A certified registered nurse anesthetist (CRNA), Smith has worked in healthcare for more than a decade, always in intensive care settings. But because the patients he usually treats have pre-scheduled procedures for which they know the cost, he had not been faced with such a horrific example of what it means to not guarantee healthcare to every citizen.

It didn’t help that the patient’s question wasn’t the only alarming collision of money and healthcare at his hospital during the pandemic.

Smith said Covid patients concerned about the cost of healthcare have left the hospital “against medical advice”, a situation known as an AMA. “Not only is that a problem for them in terms of their healthcare outcomes, but they are also going back into the community and possibly increasing spread,” he said.

Smith’s job normally involves preparing people for scheduled surgeries but when Covid-19 cases spiked in New York City in March and April, his job was moved to the intensive care unit and to a team which responded to emergencies in the hospital. They would quickly assess patients, then prepare them for intubation to be placed on a ventilator.

His first night on the quick response team involved at least 10 intubations and left no moment for pause. “During the peak it was back to back, sometimes almost simultaneously, so you’re running around,” Smith said.

Patients were out of breath, exhausted, with vital signs off and desaturating oxygen.

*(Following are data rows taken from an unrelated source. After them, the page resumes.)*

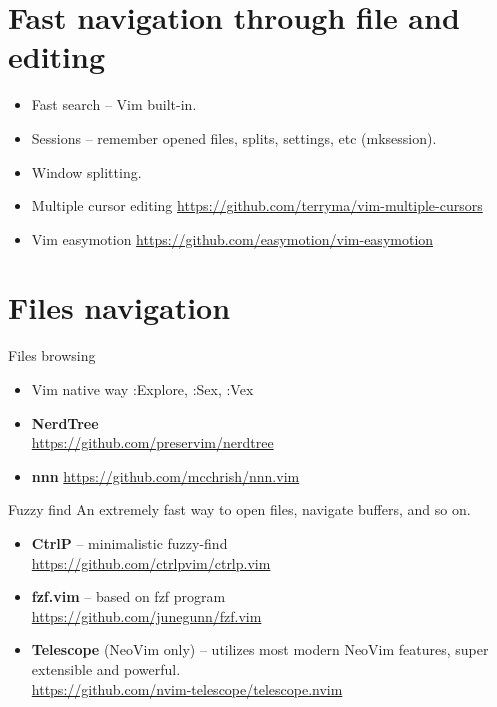 \documentclass[aspectratio=169]{beamer}
\newcommand{\myurl}[1]{{\color{indigo}\url{#1}}}%
\begin{document}
\section*{Fast navigation through file and editing}
\begin{frame}{\secname}
  \begin{itemize}
    \item Fast search -- Vim built-in. 
    \item Sessions -- remember opened files, splits, settings, etc (mksession).
    \item Window splitting. 
    \item Multiple cursor editing \myurl{https://github.com/terryma/vim-multiple-cursors}
    \item Vim easymotion \myurl{https://github.com/easymotion/vim-easymotion}
  \end{itemize}
  	
\end{frame}

\section*{Files navigation}
\begin{frame}{\secname}

  \begin{block}{Files browsing}
    \begin{itemize}
      \item {Vim native way :Explore, :Sex, :Vex}
      \item {\bf NerdTree}\\ \myurl{https://github.com/preservim/nerdtree}
      \item \textbf{nnn} \myurl{https://github.com/mcchrish/nnn.vim}
    \end{itemize}
  \end{block}

  \begin{block}{Fuzzy find }
    An extremely fast way to open files, navigate buffers, and so on.
    \begin{itemize}
      \item {\bf CtrlP} -- minimalistic fuzzy-find
        \\ \myurl{https://github.com/ctrlpvim/ctrlp.vim} 
      \item {\bf fzf.vim} -- based on fzf program
        \\ \myurl{https://github.com/junegunn/fzf.vim} 
      \item {\bf Telescope} (NeoVim only) -- utilizes most modern NeoVim features, super extensible and powerful.
        \\ \myurl{https://github.com/nvim-telescope/telescope.nvim} 
    \end{itemize}
  \end{block}
    
\end{frame}
\end{document}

This included the patient who asked about the treatment costs. Smith said the patient showed signs of needing intubation sooner, rather than later, and Smith and his colleague focused on getting them on the phone with their spouse because it was their last moment to speak before being put on a ventilator. “The priority was to have them speak to someone briefly and then perform the clinical duties to help save their life at that moment,” he said.

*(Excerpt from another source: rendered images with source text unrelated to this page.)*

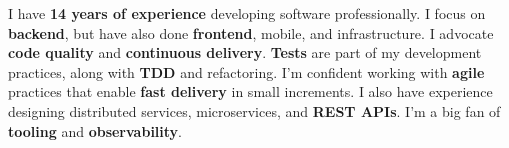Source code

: \documentclass[10pt,a4paper,ragged2e,withhyper]{altacv}
\begin{document}
\begin{paracol}{2}









\switchcolumn

%

%
%
%




I have \textbf{14 years of experience} developing software professionally. I focus on \textbf{backend}, but have also done \textbf{frontend}, mobile, and infrastructure. I advocate \textbf{code quality} and \textbf{continuous delivery}. \textbf{Tests} are part of my development practices, along with \textbf{TDD} and refactoring. I’m confident working with \textbf{agile} practices that enable \textbf{fast delivery} in small increments. I also have experience designing distributed services, microservices, and \textbf{REST APIs}. I'm a big fan of \textbf{tooling} and \textbf{observability}.


\end{paracol}
\end{document}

Smith tucked the question in the back of his mind, unable to answer it or absorb its implications. “I work in a relatively underserved area, so I have some inclination of knowing about the socioeconomic status of my patients, but it was the most real I’ve experienced during this pandemic,” he said.

Smith stabilized the patient but does not know what happened next.

He posted on Facebook about it a few days later, in part to process a shocking moment he had compartmentalized while performing the duties of his job. “It was kind of traumatic and I’d been thinking about it a lot,” Smith said.

His page was fairly private and he only made the post public at the request of friends who wanted to share it with their network. It exploded shortly after.

Ever since, Smith has become more active on social media, sharing articles about the unequal healthcare system in the US.

“I’m not really one to frequently take a public platform, but I felt what it was highlighting was important to have a dialogue about and hopefully compel our legislatures to make some meaningful change going forward,” Smith said.

“Because in my opinion, it shouldn’t be happening in this country, which as we know is one of the richest countries in the world, but we are not allocating funds to where I think they should be.”